Fratelli d’Italia si spacca: Locci fonderà una lista civica per sfidare Cuttica

Il consigliere d'opposizione contro il suo stesso partito dopo la nomina dell'esponente leghista, frutto di un accordo a livello regionale con Lega Nord e Forza Italia
Fratelli d’Italia si spacca: Locci fonderà una lista civica per sfidare Cuttica

ALESSANDRIA – La candidatura unitaria di Gianfranco Cuttica di Revigliasco alle prossime elezioni amministrative di Alessandria per il centrodestra provocherà una spaccatura nel partito di Fratelli d’Italia. Emanuele Locci infatti non intende accettare un nome frutto di un accordo politico con Lega Nord e Forza Italia, un nome che non sia sostenuto da un consenso oggettivo dei cittadini. “Sono disponibile a confrontarmi con Cuttica a elezioni primarie” ha sottolineato a Radio Gold Emanuele Locci “nel frattempo continuo a lavorare ogni giorno sul programma elettorale, facendo da tramite con i cittadini raccogliendo le loro idee.”

Una richiesta, quella di Locci, destinata a cadere nel vuoto. Cuttica correrà per il centrodestra e il consigliere comunale di opposizione sarebbe a questo punto già pronto a costituire una lista civica e candidarsi a sua volta per Palazzo Rosso, anche contro il proprio partito. Se infatti a livello regionale e provinciale Fratelli d’Italia ha privilegiato l’unità del centrodestra, accettando di rappresentare la coalizione con un proprio candidato a Cuneo, ad Alessandria questa strategia è stata mal digerita dal proprio uomo di punta. Gli ultimi tentativi arrivati dal livello regionale e provinciale del partito per convincere Locci a soprassedere sono caduti nel vuoto e il consigliere comunale è quindi proprio a correre in prima persona: ancora top secret nome e simbolo della lista ma i cittadini alessandrini non dovranno aspettare troppo tempo per saperlo.

Con Locci “battitore libero” si aprono nuovi scenari: la sua lista civica potrebbe trovare più di un punto di contatto con SiAmo Alessandria, di Giovanni Barosini. Non sono esclusi possibili sondaggi tra gli alessandrini con i due nomi a confronto. I prossimi giorni saranno decisivi per stabilire possibili alleanze e sinergie. Nessun punto di contatto, però, col cosiddetto Quarto Polo di Felice Borgoglio mentre potrebbe tornare d’attualità la foto postata dallo stesso Locci e da Barosini lo scorso settembre nei rispettivi profili Facebook, insieme ad Antonio Maconi. Il selfie era accompagnato da una frase sibillina: “Se uno sogna da solo, è solo un sogno… se molti sognano insieme, allora è l’inizio di una nuova realtà”

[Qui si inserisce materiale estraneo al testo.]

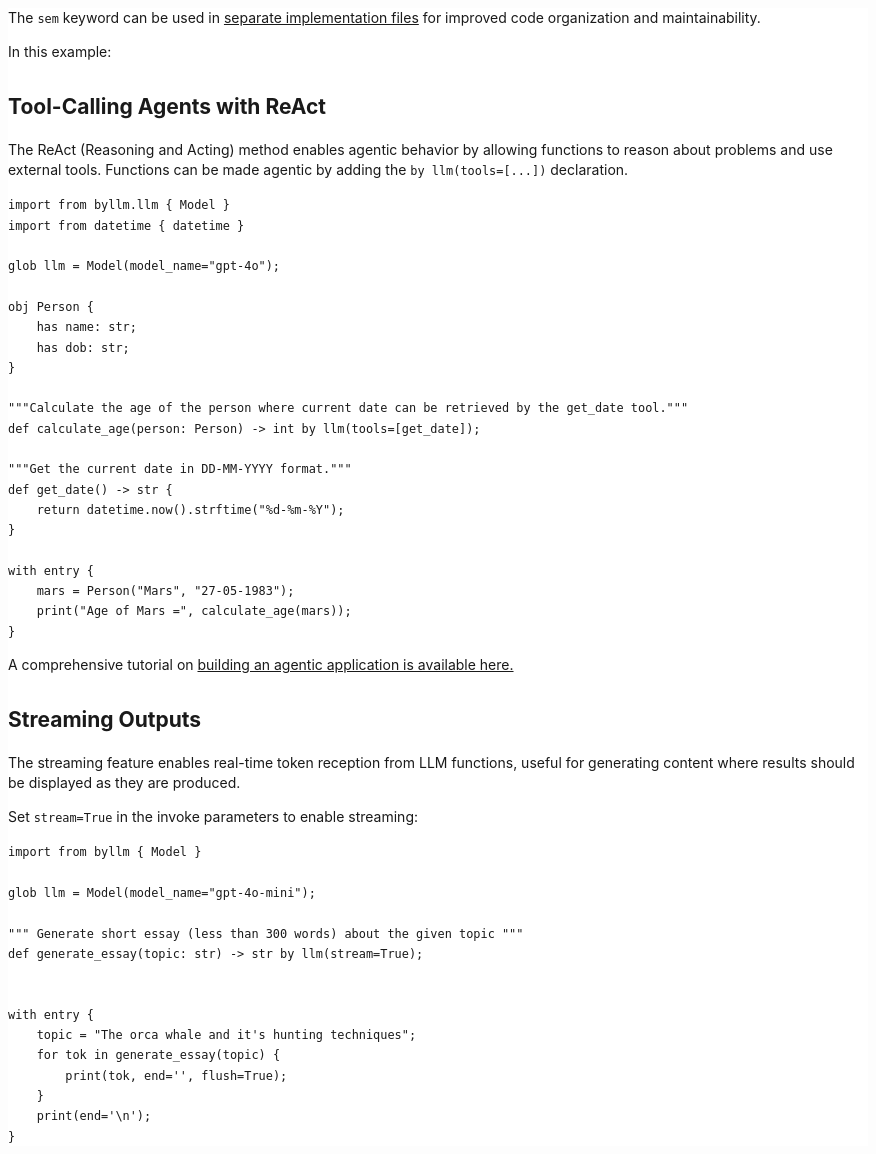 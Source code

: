 The `sem` keyword can be used in [separate implementation files](../../jac_book/chapter_5.md#declaring-interfaces-vs-implementations) for improved code organization and maintainability.

In this example:




## Tool-Calling Agents with ReAct

The ReAct (Reasoning and Acting) method enables agentic behavior by allowing functions to reason about problems and use external tools. Functions can be made agentic by adding the `by llm(tools=[...])` declaration.

```jac linenums="1"
import from byllm.llm { Model }
import from datetime { datetime }

glob llm = Model(model_name="gpt-4o");

obj Person {
    has name: str;
    has dob: str;
}

"""Calculate the age of the person where current date can be retrieved by the get_date tool."""
def calculate_age(person: Person) -> int by llm(tools=[get_date]);

"""Get the current date in DD-MM-YYYY format."""
def get_date() -> str {
    return datetime.now().strftime("%d-%m-%Y");
}

with entry {
    mars = Person("Mars", "27-05-1983");
    print("Age of Mars =", calculate_age(mars));
}
```

A comprehensive tutorial on [building an agentic application is available here.](../examples/mtp_examples/fantasy_trading_game.md)


## Streaming Outputs

The streaming feature enables real-time token reception from LLM functions, useful for generating content where results should be displayed as they are produced.

Set `stream=True` in the invoke parameters to enable streaming:

```jac linenums="1"
import from byllm { Model }

glob llm = Model(model_name="gpt-4o-mini");

""" Generate short essay (less than 300 words) about the given topic """
def generate_essay(topic: str) -> str by llm(stream=True);


with entry {
    topic = "The orca whale and it's hunting techniques";
    for tok in generate_essay(topic) {
        print(tok, end='', flush=True);
    }
    print(end='\n');
}
```
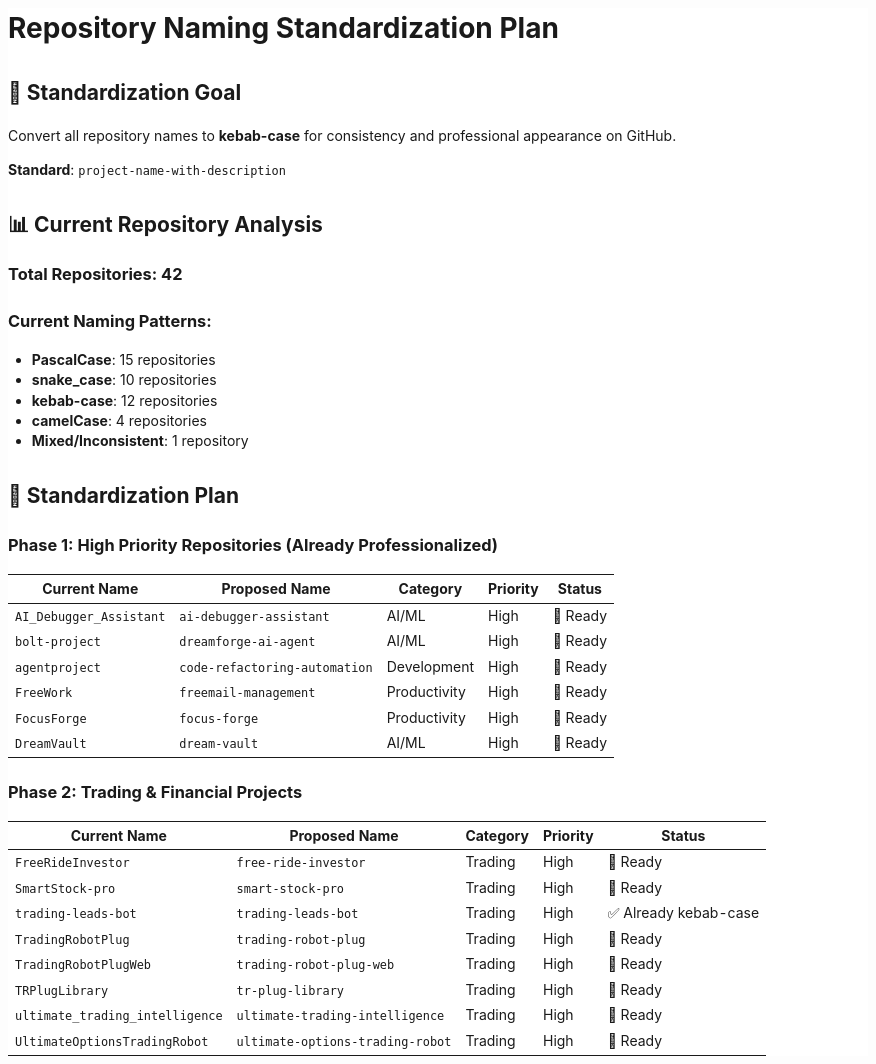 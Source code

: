 # Repository Naming Standardization Plan

## 🎯 **Standardization Goal**

Convert all repository names to **kebab-case** for consistency and professional appearance on GitHub.

**Standard**: `project-name-with-description`

## 📊 **Current Repository Analysis**

### **Total Repositories**: 42

### **Current Naming Patterns:**
- **PascalCase**: 15 repositories
- **snake_case**: 10 repositories  
- **kebab-case**: 12 repositories
- **camelCase**: 4 repositories
- **Mixed/Inconsistent**: 1 repository

## 🔄 **Standardization Plan**

### **Phase 1: High Priority Repositories (Already Professionalized)**

| Current Name | Proposed Name | Category | Priority | Status |
|--------------|---------------|----------|----------|--------|
| `AI_Debugger_Assistant` | `ai-debugger-assistant` | AI/ML | High | 🔄 Ready |
| `bolt-project` | `dreamforge-ai-agent` | AI/ML | High | 🔄 Ready |
| `agentproject` | `code-refactoring-automation` | Development | High | 🔄 Ready |
| `FreeWork` | `freemail-management` | Productivity | High | 🔄 Ready |
| `FocusForge` | `focus-forge` | Productivity | High | 🔄 Ready |
| `DreamVault` | `dream-vault` | AI/ML | High | 🔄 Ready |

### **Phase 2: Trading & Financial Projects**

| Current Name | Proposed Name | Category | Priority | Status |
|--------------|---------------|----------|----------|--------|
| `FreeRideInvestor` | `free-ride-investor` | Trading | High | 🔄 Ready |
| `SmartStock-pro` | `smart-stock-pro` | Trading | High | 🔄 Ready |
| `trading-leads-bot` | `trading-leads-bot` | Trading | High | ✅ Already kebab-case |
| `TradingRobotPlug` | `trading-robot-plug` | Trading | High | 🔄 Ready |
| `TradingRobotPlugWeb` | `trading-robot-plug-web` | Trading | High | 🔄 Ready |
| `TRPlugLibrary` | `tr-plug-library` | Trading | High | 🔄 Ready |
| `ultimate_trading_intelligence` | `ultimate-trading-intelligence` | Trading | High | 🔄 Ready |
| `UltimateOptionsTradingRobot` | `ultimate-options-trading-robot` | Trading | High | 🔄 Ready |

E infine sarà interessante verificare come si comporterà la sezione alessandrina di Fratelli d’Italia, a fronte di una cesura insanabile del partito: seguire i dettami a livello regional-provinciale o appoggiare Locci, seguendolo fuori dal partito? “Andare da soli sarebbe un suicidio politico ma a volte si combattono battaglie ideali” aveva detto sette giorni fa a Radio Gold il segretario cittadino Alessandro Traverso.